EXERCISE INPUTS Start Marker

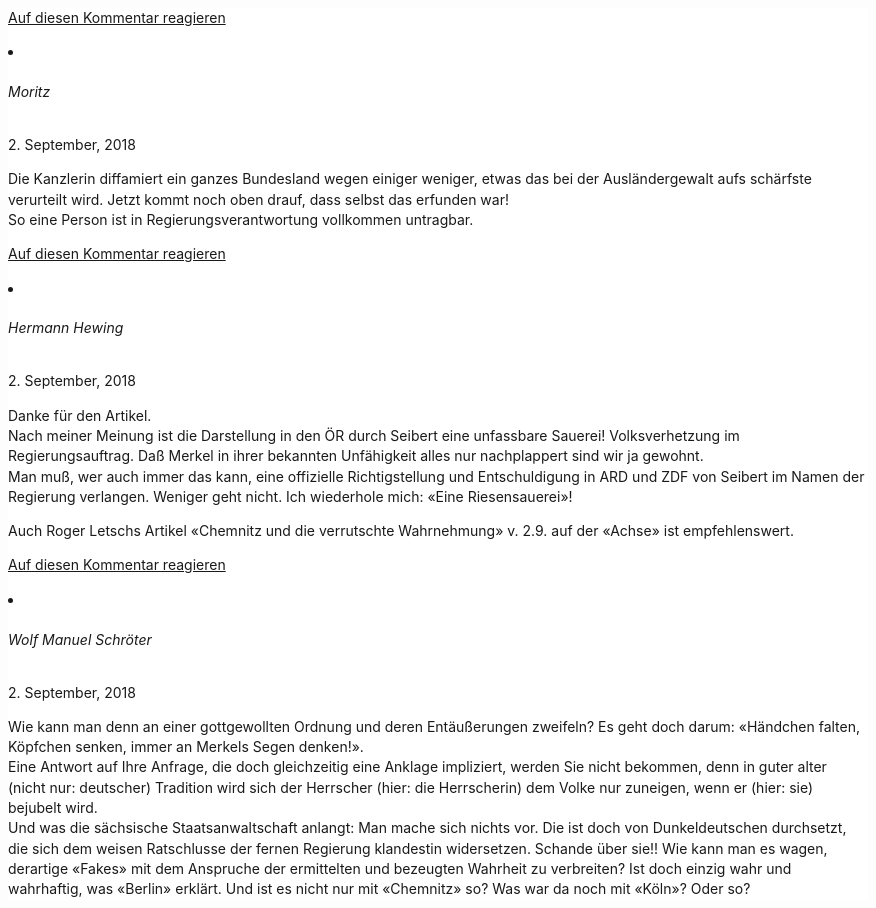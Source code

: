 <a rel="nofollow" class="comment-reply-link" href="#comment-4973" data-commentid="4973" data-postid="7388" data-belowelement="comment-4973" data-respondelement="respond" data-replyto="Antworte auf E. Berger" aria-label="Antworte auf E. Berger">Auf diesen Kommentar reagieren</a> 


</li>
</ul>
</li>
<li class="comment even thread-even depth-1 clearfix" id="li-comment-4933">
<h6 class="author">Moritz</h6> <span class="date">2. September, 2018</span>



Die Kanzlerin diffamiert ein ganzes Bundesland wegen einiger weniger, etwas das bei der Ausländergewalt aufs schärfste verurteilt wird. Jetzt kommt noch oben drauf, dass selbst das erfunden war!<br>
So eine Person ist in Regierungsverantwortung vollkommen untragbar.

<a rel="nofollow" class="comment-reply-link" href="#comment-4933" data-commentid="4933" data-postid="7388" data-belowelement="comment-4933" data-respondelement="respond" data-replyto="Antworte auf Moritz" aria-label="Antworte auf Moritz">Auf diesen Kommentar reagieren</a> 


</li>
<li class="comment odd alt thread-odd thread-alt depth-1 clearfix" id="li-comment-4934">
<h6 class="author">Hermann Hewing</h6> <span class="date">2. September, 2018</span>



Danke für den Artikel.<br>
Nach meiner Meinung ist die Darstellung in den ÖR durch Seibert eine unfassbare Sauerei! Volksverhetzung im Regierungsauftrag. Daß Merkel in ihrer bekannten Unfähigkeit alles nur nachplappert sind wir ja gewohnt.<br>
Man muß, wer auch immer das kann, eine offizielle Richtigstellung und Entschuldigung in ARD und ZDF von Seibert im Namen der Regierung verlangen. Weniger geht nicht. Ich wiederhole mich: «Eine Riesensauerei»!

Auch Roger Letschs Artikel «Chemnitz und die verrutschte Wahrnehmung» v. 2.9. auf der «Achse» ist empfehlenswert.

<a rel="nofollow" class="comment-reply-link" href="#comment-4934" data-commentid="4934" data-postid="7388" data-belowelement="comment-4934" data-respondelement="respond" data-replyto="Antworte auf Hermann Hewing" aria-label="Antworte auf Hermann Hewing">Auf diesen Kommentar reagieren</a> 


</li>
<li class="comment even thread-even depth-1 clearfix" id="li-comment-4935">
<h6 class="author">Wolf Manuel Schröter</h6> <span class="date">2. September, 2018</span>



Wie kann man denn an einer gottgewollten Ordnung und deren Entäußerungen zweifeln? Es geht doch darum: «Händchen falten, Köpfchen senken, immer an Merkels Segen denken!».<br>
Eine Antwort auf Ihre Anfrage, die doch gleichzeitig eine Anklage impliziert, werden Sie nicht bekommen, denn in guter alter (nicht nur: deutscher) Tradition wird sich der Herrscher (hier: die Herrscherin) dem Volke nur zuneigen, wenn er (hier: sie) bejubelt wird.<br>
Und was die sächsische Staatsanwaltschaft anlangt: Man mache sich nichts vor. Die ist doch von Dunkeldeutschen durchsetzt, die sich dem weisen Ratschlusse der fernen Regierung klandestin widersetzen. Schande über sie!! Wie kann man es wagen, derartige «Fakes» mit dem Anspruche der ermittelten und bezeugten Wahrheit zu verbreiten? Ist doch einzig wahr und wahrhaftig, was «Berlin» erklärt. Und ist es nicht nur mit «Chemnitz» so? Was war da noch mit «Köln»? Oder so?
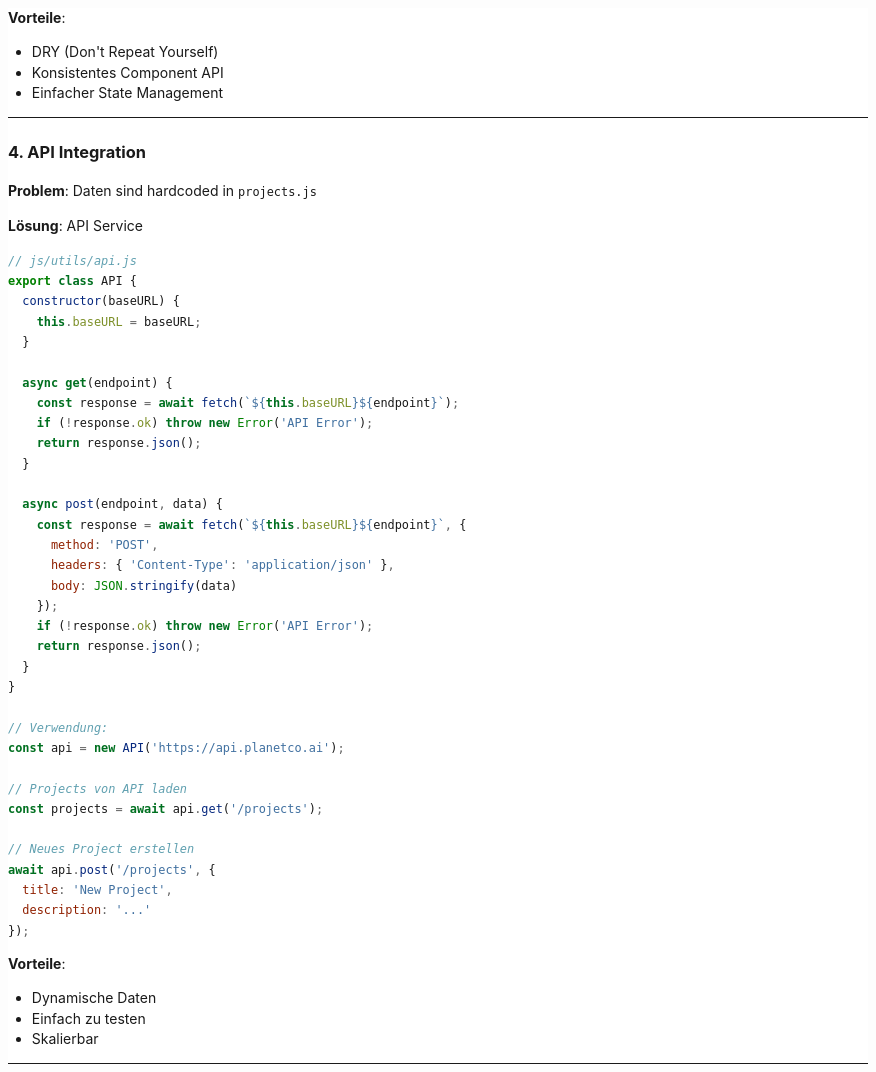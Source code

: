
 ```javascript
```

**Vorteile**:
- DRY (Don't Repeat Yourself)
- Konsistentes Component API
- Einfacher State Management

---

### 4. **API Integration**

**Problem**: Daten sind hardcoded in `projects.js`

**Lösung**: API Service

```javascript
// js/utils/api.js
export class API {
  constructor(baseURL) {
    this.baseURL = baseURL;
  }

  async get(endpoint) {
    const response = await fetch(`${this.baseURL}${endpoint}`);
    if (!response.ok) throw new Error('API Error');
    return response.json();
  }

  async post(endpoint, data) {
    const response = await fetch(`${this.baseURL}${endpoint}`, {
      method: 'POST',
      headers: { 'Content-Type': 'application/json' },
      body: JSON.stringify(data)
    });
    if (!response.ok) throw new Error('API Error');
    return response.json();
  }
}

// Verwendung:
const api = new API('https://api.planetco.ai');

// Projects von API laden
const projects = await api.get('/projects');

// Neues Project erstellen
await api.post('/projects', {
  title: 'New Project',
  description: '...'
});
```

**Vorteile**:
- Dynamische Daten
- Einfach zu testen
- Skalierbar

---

EXERCISE INPUTS End Marker

_PROBLEM DESCRIPTION_: The output is the records exactly as they read, with no pictures in it.

_OUTPUT FOR THIS TASK_:
Source code

: <a rel="nofollow" class="comment-reply-link" href="#comment-4973" data-commentid="4973" data-postid="7388" data-belowelement="comment-4973" data-respondelement="respond" data-replyto="Antworte auf E. Berger" aria-label="Antworte auf E. Berger">Auf diesen Kommentar reagieren</a> 


</li>
</ul>
</li>
<li class="comment even thread-even depth-1 clearfix" id="li-comment-4933">
<h6 class="author">Moritz</h6> <span class="date">2. September, 2018</span>



Die Kanzlerin diffamiert ein ganzes Bundesland wegen einiger weniger, etwas das bei der Ausländergewalt aufs schärfste verurteilt wird. Jetzt kommt noch oben drauf, dass selbst das erfunden war!<br>
So eine Person ist in Regierungsverantwortung vollkommen untragbar.

<a rel="nofollow" class="comment-reply-link" href="#comment-4933" data-commentid="4933" data-postid="7388" data-belowelement="comment-4933" data-respondelement="respond" data-replyto="Antworte auf Moritz" aria-label="Antworte auf Moritz">Auf diesen Kommentar reagieren</a> 


</li>
<li class="comment odd alt thread-odd thread-alt depth-1 clearfix" id="li-comment-4934">
<h6 class="author">Hermann Hewing</h6> <span class="date">2. September, 2018</span>



Danke für den Artikel.<br>
Nach meiner Meinung ist die Darstellung in den ÖR durch Seibert eine unfassbare Sauerei! Volksverhetzung im Regierungsauftrag. Daß Merkel in ihrer bekannten Unfähigkeit alles nur nachplappert sind wir ja gewohnt.<br>
Man muß, wer auch immer das kann, eine offizielle Richtigstellung und Entschuldigung in ARD und ZDF von Seibert im Namen der Regierung verlangen. Weniger geht nicht. Ich wiederhole mich: «Eine Riesensauerei»!

Auch Roger Letschs Artikel «Chemnitz und die verrutschte Wahrnehmung» v. 2.9. auf der «Achse» ist empfehlenswert.

<a rel="nofollow" class="comment-reply-link" href="#comment-4934" data-commentid="4934" data-postid="7388" data-belowelement="comment-4934" data-respondelement="respond" data-replyto="Antworte auf Hermann Hewing" aria-label="Antworte auf Hermann Hewing">Auf diesen Kommentar reagieren</a> 


</li>
<li class="comment even thread-even depth-1 clearfix" id="li-comment-4935">
<h6 class="author">Wolf Manuel Schröter</h6> <span class="date">2. September, 2018</span>



Wie kann man denn an einer gottgewollten Ordnung und deren Entäußerungen zweifeln? Es geht doch darum: «Händchen falten, Köpfchen senken, immer an Merkels Segen denken!».<br>
Eine Antwort auf Ihre Anfrage, die doch gleichzeitig eine Anklage impliziert, werden Sie nicht bekommen, denn in guter alter (nicht nur: deutscher) Tradition wird sich der Herrscher (hier: die Herrscherin) dem Volke nur zuneigen, wenn er (hier: sie) bejubelt wird.<br>
Und was die sächsische Staatsanwaltschaft anlangt: Man mache sich nichts vor. Die ist doch von Dunkeldeutschen durchsetzt, die sich dem weisen Ratschlusse der fernen Regierung klandestin widersetzen. Schande über sie!! Wie kann man es wagen, derartige «Fakes» mit dem Anspruche der ermittelten und bezeugten Wahrheit zu verbreiten? Ist doch einzig wahr und wahrhaftig, was «Berlin» erklärt. Und ist es nicht nur mit «Chemnitz» so? Was war da noch mit «Köln»? Oder so?
Source code

:
 ```javascript
```

**Vorteile**:
- DRY (Don't Repeat Yourself)
- Konsistentes Component API
- Einfacher State Management

---

### 4. **API Integration**

**Problem**: Daten sind hardcoded in `projects.js`

**Lösung**: API Service

```javascript
// js/utils/api.js
export class API {
  constructor(baseURL) {
    this.baseURL = baseURL;
  }

  async get(endpoint) {
    const response = await fetch(`${this.baseURL}${endpoint}`);
    if (!response.ok) throw new Error('API Error');
    return response.json();
  }

  async post(endpoint, data) {
    const response = await fetch(`${this.baseURL}${endpoint}`, {
      method: 'POST',
      headers: { 'Content-Type': 'application/json' },
      body: JSON.stringify(data)
    });
    if (!response.ok) throw new Error('API Error');
    return response.json();
  }
}

// Verwendung:
const api = new API('https://api.planetco.ai');

// Projects von API laden
const projects = await api.get('/projects');

// Neues Project erstellen
await api.post('/projects', {
  title: 'New Project',
  description: '...'
});
```

**Vorteile**:
- Dynamische Daten
- Einfach zu testen
- Skalierbar

---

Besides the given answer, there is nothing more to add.